Lady Fauvette/Histoire d’un ménage/8

G. Charpentier et Cie, éditeurs (p. 299-307).

VIII

MADAME EST SORTIE

Madame est sortie de très bonne heure ; elle a prévenu qu’elle ne rentrerait pas pour le déjeuner.

— A-t-elle dit où elle allait ?

Non, rien ; Madame n’a pas dit cela.

Monsieur fronce les sourcils légèrement, en déployant sa serviette.

Lui, qui se sentait si joyeux d’avoir quitté le Palais très tôt, ce matin-là !… si enchanté à cette perspective de déjeuner chez lui, bien gentiment, au coin du feu, avec sa petite femme ! — Ah ! mais, elle ne pouvait pas prévoir qu’il reviendrait, aussi ; c’était tellement peu dans ses habitudes !… Enfin, voilà une partie manquée, ils referont cela une autre fois.

Il a une déception ; le bouquet de lilas blanc, qu’il apportait pour fêter ce petit repas en tête à tête, prend une mine triste et penchée dans le vase où la femme de chambre vient de le mettre. « Ces filles n’ont, en vérité, aucun goût pour rien. Dire que Madame aurait arrangé ces fleurs si coquettement, elle ! »

Monsieur a froid ; il gronde, prétend que la cheminée fume et jette lui-même une grande bûche dans le foyer. Il mange du bout des dents. Bébé, qui pleure et qui n’a pas faim, est mis dans le coin, sans espoir de recours en grâce.

Monsieur se demande comment il passera son après-midi. Il a expédié toute la besogne, prévenu Berthollet qu’il n’y était pour personne et qu’on eût à congédier les plaideurs rigoureusement… Il comptait se mettre aux ordres de Madame, la promener, faire ce qu’elle voudrait. C’est bien le moins qu’on se donne quelques heures de congé, de temps en temps !

Maintenant, tous ces beaux projets s’en vont à vau-l’eau, et la journée, cette bonne journée d’indépendance et de farniente, qu’il voulait consacrer au ménage, à l’intimité, à la causette, lui apparaît longue et vide, sans but. — Que fera-t-il tout seul ?

Si, encore, Madame rentrait avant le soir… c’est bien invraisemblable… Cependant, on ne sait pas !

Monsieur s’approche de la fenêtre, lève le rideau et regarde.

Le boulevard s’étend, gris et sec, par ce clair froid de décembre, avec un petit soleil mince arrêté au-dessus des arbres et des luisants de verglas, par place, sur la terre dure.

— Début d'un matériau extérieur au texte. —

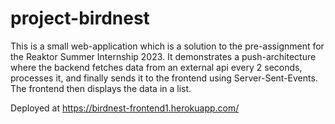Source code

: # project-birdnest
This is a small web-application which is a solution to the pre-assignment for the Reaktor Summer Internship 2023. It demonstrates a push-architecture where the backend fetches data from an external api every 2 seconds, processes it, and finally sends it to the frontend using Server-Sent-Events. The frontend then displays the data in a list.

Deployed at https://birdnest-frontend1.herokuapp.com/


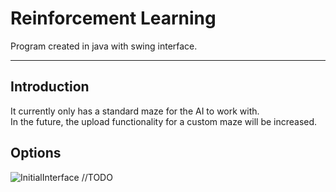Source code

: # Reinforcement Learning
Program created in java with swing interface.

---

## Introduction

It currently only has a standard maze for the AI ​​to work with.<br>
In the future, the upload functionality for a custom maze will be increased.

## Options


![InitialInterface](https://github.com/ms-daniel/justimagens/tree/main/reinforcementLearning/inicial.png)
//TODO
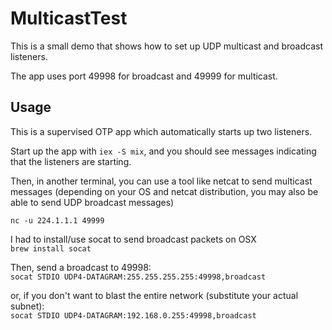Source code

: # MulticastTest

This is a small demo that shows how to set up UDP multicast and broadcast listeners.

The app uses port 49998 for broadcast and 49999 for multicast.

## Usage

This is a supervised OTP app which automatically starts up two listeners.

Start up the app with `iex -S mix`, and you should see messages indicating that the listeners are starting.

Then, in another terminal, you can use a tool like netcat to send multicast messages (depending on your OS and netcat distribution, you may also be able to send UDP broadcast messages)

`nc -u 224.1.1.1 49999`

I had to install/use socat to send broadcast packets on OSX  
`brew install socat`

Then, send a broadcast to 49998:  
`socat STDIO UDP4-DATAGRAM:255.255.255.255:49998,broadcast`

or, if you don't want to blast the entire network (substitute your actual subnet):  
`socat STDIO UDP4-DATAGRAM:192.168.0.255:49998,broadcast`

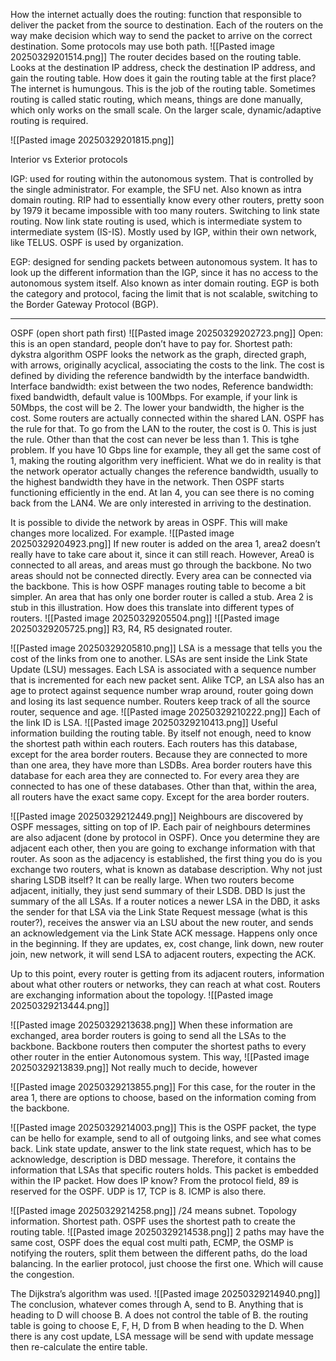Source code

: 
How the internet actually does the routing: function that responsible to deliver the packet from the source to destination. Each of the routers on the way make decision which way to send the packet to arrive on the correct destination. Some protocols may use both path. ![[Pasted image 20250329201514.png]]
The router decides based on the routing table. Looks at the destination IP address, check the destination IP address, and gain the routing table. How does it gain the routing table at the first place? The internet is humungous. This is the job of the routing table. Sometimes routing is called static routing, which means, things are done manually, which only works on the small scale. On the larger scale, dynamic/adaptive routing is required. 

![[Pasted image 20250329201815.png]]

Interior vs Exterior protocols

IGP: used for routing within the autonomous system. That is controlled by the single administrator. For example, the SFU net. Also known as intra domain routing. RIP had to essentially know every other routers, pretty soon by 1979 it became impossible with too many routers. Switching to link state routing. Now link state routing is used, which is intermediate system to intermediate system (IS-IS). Mostly used by IGP, within their own network, like TELUS. OSPF is used by organization. 

EGP: designed for sending packets between autonomous system. It has to look up the different information than the IGP, since it has no access to the autonomous system itself. Also known as inter domain routing. EGP is both the category and protocol, facing the limit that is not scalable, switching to the Border Gateway Protocol (BGP). 

---
OSPF (open short path first)
![[Pasted image 20250329202723.png]]
Open: this is an open standard, people don’t have to pay for.
Shortest path: dykstra algorithm
OSPF looks the network as the graph, directed graph, with arrows, originally acyclical, associating the costs to the link. The cost is defined by dividing the reference bandwidth by the interface bandwidth. Interface bandwidth: exist between the two nodes, Reference bandwidth: fixed bandwidth, default value is 100Mbps. For example, if your link is 50Mbps, the cost will be 2. The lower your bandwidth, the higher is the cost. Some routers are actually connected within the shared LAN. OSPF has the rule for that. To go from the LAN to the router, the cost is 0. This is just the rule. Other than that the cost can never be less than 1. This is tghe problem. If you have 10 Gbps line for example, they all get the same cost of 1, making the routing algorithm very inefficient. What we do in reality is that the network operator actually changes the reference bandwidth, usually to the highest bandwidth they have in the network. Then OSPF starts functioning efficiently in the end. 
At lan 4, you can see there is no coming back from the LAN4. We are only interested in arriving to the destination. 

It is possible to divide the network by areas in OSPF. This will make changes more localized. For example. ![[Pasted image 20250329204923.png]]
If new router is added on the area 1, area2 doesn’t really have to take care about it, since it can still reach. However, Area0 is connected to all areas, and areas must go through the backbone. No two areas should not be connected directly. Every area can be connected via the backbone. This is how OSPF manages routing table to become a bit simpler. An area that has only one border router is called a stub. Area 2 is stub in this illustration. How does this translate into different types of routers. ![[Pasted image 20250329205504.png]]
![[Pasted image 20250329205725.png]]
R3, R4, R5 designated router.

![[Pasted image 20250329205810.png]]
LSA is a message that tells you the cost of the links from one to another. LSAs are sent inside the Link State Update (LSU) messages. Each LSA is associated with a sequence number that is incremented for each new packet sent. Alike TCP, an LSA also has an age to protect against sequence number wrap around, router going down and losing its last sequence number. Routers keep track of all the source router, sequence and age. 
![[Pasted image 20250329210222.png]] Each of the link ID is LSA. ![[Pasted image 20250329210413.png]]
Useful information building the routing table. By itself not enough, need to know the shortest path within each routers. Each routers has this database, except for the area border routers. Because they are connected to more than one area, they have more than LSDBs. Area border routers have this database for each area they are connected to. For every area they are connected to has one of these databases. Other than that, within the area, all routers have the exact same copy. Except for the area border routers. 

![[Pasted image 20250329212449.png]]
Neighbours are discovered by OSPF messages, sitting on top of IP. Each pair of neighbours determines are also adjacent (done by protocol in OSPF). Once you determine they are adjacent each other, then you are going to exchange information with that router. As soon as the adjacency is established, the first thing you do is you exchange two routers, what is known as database description. Why not just sharing LSDB itself? It can be really large. When two routers become adjacent, initially, they just send summary of their LSDB. DBD Is just the summary of the all LSAs. If a router notices a newer LSA in the DBD, it asks the sender for that LSA via the Link State Request message (what is this router?), receives the answer via an LSU about the new router, and sends an acknowledgement via the Link State ACK message. Happens only once in the beginning. If they are updates, ex, cost change, link down, new router join, new network, it will send LSA to adjacent routers, expecting the ACK. 

Up to this point, every router is getting from its adjacent routers, information about what other routers or networks, they can reach at what cost. Routers are exchanging information about the topology.  ![[Pasted image 20250329213444.png]]

![[Pasted image 20250329213638.png]]
When these information are exchanged, area border routers is going to send all the LSAs to the backbone. Backbone routers then computer the shortest paths to every other router in the entier Autonomous system. This way, ![[Pasted image 20250329213839.png]]
Not really much to decide, however

![[Pasted image 20250329213855.png]]
For this case, for the router in the area 1, there are options to choose, based on the information coming from the backbone. 

![[Pasted image 20250329214003.png]]
This is the OSPF packet, the type can be hello  for example, send to all of outgoing links, and see what comes back. Link state update, answer to the link state request, which has to be acknowledge, description is DBD message. Therefore, it contains the information that LSAs that specific routers holds. This packet is embedded within the IP packet. How does IP know? From the protocol field, 89 is reserved for the OSPF. UDP is 17, TCP is 8. ICMP is also there. 

![[Pasted image 20250329214258.png]]
/24 means subnet. Topology information. 
Shortest path. OSPF uses the shortest path to create the routing table. ![[Pasted image 20250329214538.png]]
2 paths may have the same cost, OSPF does the equal cost multi path, ECMP, the OSMP is notifying the routers, split them between the different paths, do the load balancing. In the earlier protocol, just choose the first one. Which will cause the congestion. 

The Dijkstra’s algorithm was used. 
![[Pasted image 20250329214940.png]]
The conclusion, whatever comes through A, send to B. Anything that is heading to D will choose B. A does not control the table of B. the routing table is going to choose E, F, H, D from B when heading to the D. 
When there is any cost update, LSA message will be send with update message then re-calculate the entire table. 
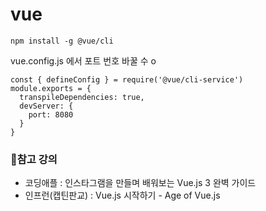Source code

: # vue  

    npm install -g @vue/cli

vue.config.js 에서 포트 번호 바꿀 수 o

    const { defineConfig } = require('@vue/cli-service')
    module.exports = {
      transpileDependencies: true,
      devServer: {
        port: 8080
      }
    }

### 📁참고 강의
- 코딩애플 : 인스타그램을 만들며 배워보는 Vue.js 3 완벽 가이드
- 인프런(캡틴판교) : Vue.js 시작하기 - Age of Vue.js
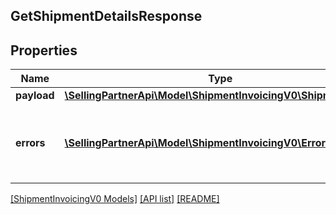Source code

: ## GetShipmentDetailsResponse

## Properties

Name | Type | Description | Notes
------------ | ------------- | ------------- | -------------
**payload** | [**\SellingPartnerApi\Model\ShipmentInvoicingV0\ShipmentDetail**](ShipmentDetail.md) |  | [optional]
**errors** | [**\SellingPartnerApi\Model\ShipmentInvoicingV0\Error[]**](Error.md) | A list of error responses returned when a request is unsuccessful. | [optional]

[[ShipmentInvoicingV0 Models]](../) [[API list]](../../Api) [[README]](../../../README.md)
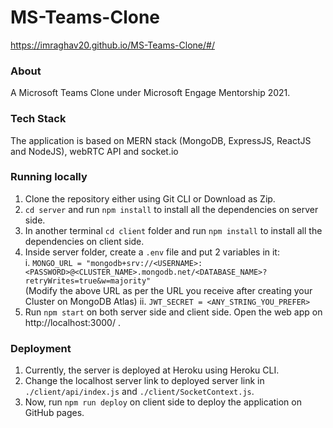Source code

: # MS-Teams-Clone
https://imraghav20.github.io/MS-Teams-Clone/#/

### About
A Microsoft Teams Clone under Microsoft Engage Mentorship 2021.

### Tech Stack
The application is based on MERN stack (MongoDB, ExpressJS, ReactJS and NodeJS), webRTC API and socket.io

### Running locally
1. Clone the repository either using Git CLI or Download as Zip.
2. `cd server` and run `npm install` to install all the dependencies on server side.
3. In another terminal `cd client` folder and run `npm install` to install all the dependencies on client side.
4. Inside server folder, create a `.env` file and put 2 variables in it: <br>
i. `MONGO_URL = "mongodb+srv://<USERNAME>:<PASSWORD>@<CLUSTER_NAME>.mongodb.net/<DATABASE_NAME>?retryWrites=true&w=majority"` <br>
(Modify the above URL as per the URL you receive after creating your Cluster on MongoDB Atlas)
ii. `JWT_SECRET = <ANY_STRING_YOU_PREFER>`
5. Run `npm start` on both server side and client side. Open the web app on http://localhost:3000/ .

### Deployment
1. Currently, the server is deployed at Heroku using Heroku CLI.
2. Change the localhost server link to deployed server link in `./client/api/index.js` and `./client/SocketContext.js`.
3. Now, run `npm run deploy` on client side to deploy the application on GitHub pages.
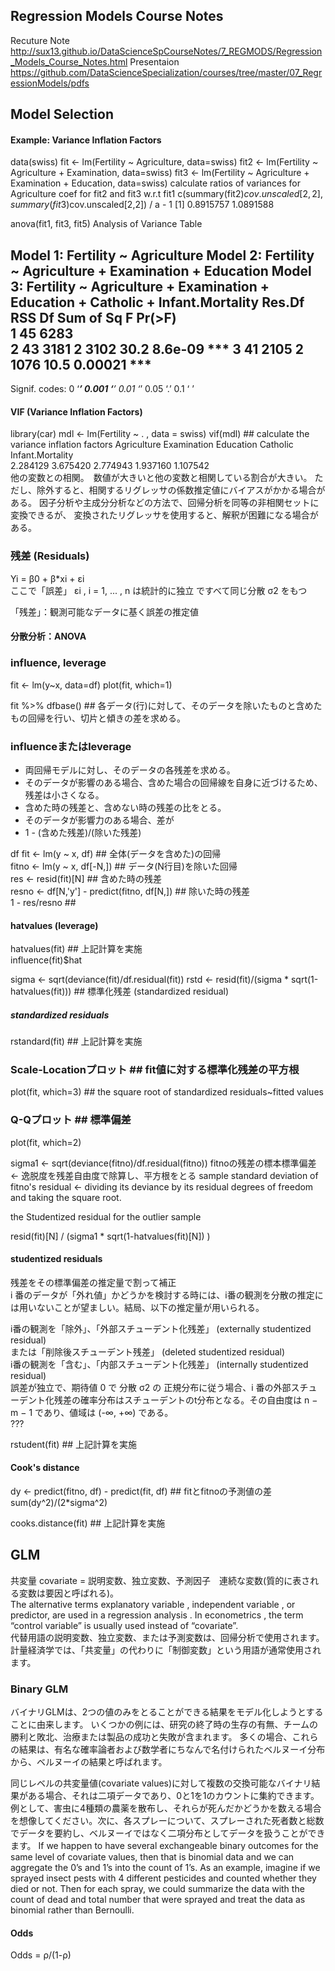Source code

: ## Regression Models Course Notes
Recuture Note http://sux13.github.io/DataScienceSpCourseNotes/7_REGMODS/Regression_Models_Course_Notes.html
Presentaion https://github.com/DataScienceSpecialization/courses/tree/master/07_RegressionModels/pdfs

## Model Selection

#### Example: Variance Inflation Factors
data(swiss)
fit  <- lm(Fertility ~ Agriculture, data=swiss)
fit2 <- lm(Fertility ~ Agriculture + Examination, data=swiss)
fit3 <- lm(Fertility ~ Agriculture + Examination + Education, data=swiss)
  calculate ratios of variances for Agriculture coef for fit2 and fit3 w.r.t fit1
c(summary(fit2)$cov.unscaled[2,2], summary(fit3)$cov.unscaled[2,2]) / a - 1
[1] 0.8915757 1.0891588

anova(fit1, fit3, fit5)
Analysis of Variance Table

Model 1: Fertility ~ Agriculture
Model 2: Fertility ~ Agriculture + Examination + Education
Model 3: Fertility ~ Agriculture + Examination + Education + Catholic + 
    Infant.Mortality
  Res.Df  RSS Df Sum of Sq    F  Pr(>F)    
1     45 6283                              
2     43 3181  2      3102 30.2 8.6e-09 ***
3     41 2105  2      1076 10.5 0.00021 ***
---
Signif. codes:  0 ‘***’ 0.001 ‘**’ 0.01 ‘*’ 0.05 ‘.’ 0.1 ‘ ’

#### VIF (Variance Inflation Factors)
library(car)
mdl <- lm(Fertility ~ . , data = swiss)
vif(mdl) ## calculate the variance inflation factors
     Agriculture      Examination        Education         Catholic Infant.Mortality  
        2.284129         3.675420         2.774943         1.937160         1.107542  
他の変数との相関。　数値が大きいと他の変数と相関している割合が大きい。
ただし、除外すると、相関するリグレッサの係数推定値にバイアスがかかる場合がある。
因子分析や主成分分析などの方法で、回帰分析を同等の非相関セットに変換できるが、
変換されたリグレッサを使用すると、解釈が困難になる場合がある。

### 残差 (Residuals)
Yi = β0 + β*xi + εi  
ここで「誤差」 εi , i = 1, ... , n は統計的に独立 ですべて同じ分散 σ2 をもつ

「残差」：観測可能なデータに基く誤差の推定値

#### 分散分析：ANOVA


### influence, leverage

fit <- lm(y~x, data=df)
plot(fit, which=1)

fit %>% dfbase()               ## 各データ(行)に対して、そのデータを除いたものと含めたもの回帰を行い、切片と傾きの差を求める。


### influenceまたはleverage
- 両回帰モデルに対し、そのデータの各残差を求める。
- そのデータが影響のある場合、含めた場合の回帰線を自身に近づけるため、残差は小さくなる。
- 含めた時の残差と、含めない時の残差の比をとる。
- そのデータが影響力のある場合、差が
- 1 - (含めた残差)/(除いた残差)

df 
fit   <- lm(y ~ x, df)         ## 全体(データを含めた)の回帰  
fitno <- lm(y ~ x, df[-N,])    ## データ(N行目)を除いた回帰  
res   <- resid(fit)[N]         ## 含めた時の残差  
resno <- df[N,'y'] - predict(fitno, df[N,])  ## 除いた時の残差  
1 - res/resno                  ##   

#### hatvalues (leverage)
hatvalues(fit)                 ## 上記計算を実施  
influence(fit)$hat

sigma <- sqrt(deviance(fit)/df.residual(fit))
rstd <- resid(fit)/(sigma * sqrt(1-hatvalues(fit)))  ## 標準化残差 (standardized residual)

##### standardized residuals
rstandard(fit)                 ## 上記計算を実施  

### Scale-Locationプロット     ## fit値に対する標準化残差の平方根
plot(fit, which=3)             ## the square root of standardized residuals~fitted values

### Q-Qプロット                ## 標準偏差
plot(fit, which=2)

sigma1 <- sqrt(deviance(fitno)/df.residual(fitno))
fitnoの残差の標本標準偏差 <- 逸脱度を残差自由度で除算し、平方根をとる
sample standard deviation of fitno's residual <- 
 dividing its deviance by its residual degrees of freedom and taking the square root. 

the Studentized residual for the outlier sample

resid(fit)[N] / (sigma1 * sqrt(1-hatvalues(fit)[N]) )

#### studentized residuals
残差をその標準偏差の推定量で割って補正  
i 番のデータが「外れ値」かどうかを検討する時には、i番の観測を分散の推定には用いないことが望ましい。結局、以下の推定量が用いられる。

i番の観測を「除外」、「外部スチューデント化残差」 (externally studentized residual)  
              または「削除後スチューデント残差」 (deleted studentized residual)   
i番の観測を「含む」、「内部スチューデント化残差」 (internally studentized residual)   
誤差が独立で、期待値 0 で 分散 σ2 の 正規分布に従う場合、i 番の外部スチューデント化残差の確率分布はスチューデントのt分布となる。その自由度は n − m − 1 であり、値域は (-∞, +∞) である。  
???

rstudent(fit)                 ## 上記計算を実施  

#### Cook's distance 
dy <- predict(fitno, df) - predict(fit, df)  ## fitとfitnoの予測値の差
sum(dy^2)/(2*sigma^2)

cooks.distance(fit)           ## 上記計算を実施  



## GLM

共変量 covariate = 説明変数、独立変数、予測因子　連続な変数(質的に表される変数は要因と呼ばれる)。  
The alternative terms explanatory variable , independent variable , or predictor, are used in a regression analysis . In econometrics , the term “control variable” is usually used instead of “covariate”.  
代替用語の説明変数、独立変数、または予測変数は、回帰分析で使用されます。 計量経済学では、「共変量」の代わりに「制御変数」という用語が通常使用されます。  

### Binary GLM

バイナリGLMは、2つの値のみをとることができる結果をモデル化しようとすることに由来します。 いくつかの例には、研究の終了時の生存の有無、チームの勝利と敗北、治療または製品の成功と失敗が含まれます。 多くの場合、これらの結果は、有名な確率論者および数学者にちなんで名付けられたベルヌーイ分布から、ベルヌーイの結果と呼ばれます。

同じレベルの共変量値(covariate values)に対して複数の交換可能なバイナリ結果がある場合、それは二項データであり、0と1を1のカウントに集約できます。  
例として、害虫に4種類の農薬を散布し、それらが死んだかどうかを数える場合を想像してください。次に、各スプレーについて、スプレーされた死者数と総数でデータを要約し、ベルヌーイではなく二項分布としてデータを扱うことができます。
If we happen to have several exchangeable binary outcomes for the same level of covariate values, then that is binomial data and we can aggregate the 0’s and 1’s into the count of 1’s. 
As an example, imagine if we sprayed insect pests with 4 different pesticides and counted whether they died or not. Then for each spray, we could summarize the data with the count of dead and total number that were sprayed and treat the data as binomial rather than Bernoulli.



#### Odds

Odds = ρ/(1-ρ)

D’instant en instant, un cavalier, une amazone suivie de son groom, passent, rapides, au grand galop, dans la hâte de gens qui se sentent en retard et que leur déjeuner attend. Puis au delà, vers l’avenue des Arts, c’est le fanion bleu qui flotte au-dessus de la plate-forme des tramways, ou un groupe de bêtes montant vers l’abattoir, lentement, conduite par quelque vieux boer, la visière de loutre rabattue sur les sourcils, le fouet serré dans les mains gantées de peau de mouton, la blouse bleue à plis lui faisant comme une bosse dans le dos… et criant, secouant ses sabots garnis de foin, faisant de grands gestes, battant l’air de ses bras, pour se réchauffer. Alors, une vigilante se traînant au long des trottoirs, éreintée, horrible sous la blanche lumière de midi, prenant je ne sais quel air humble et dégradé, quelle pauvre tournure de chose finie dans le luxe de ces quartiers neufs.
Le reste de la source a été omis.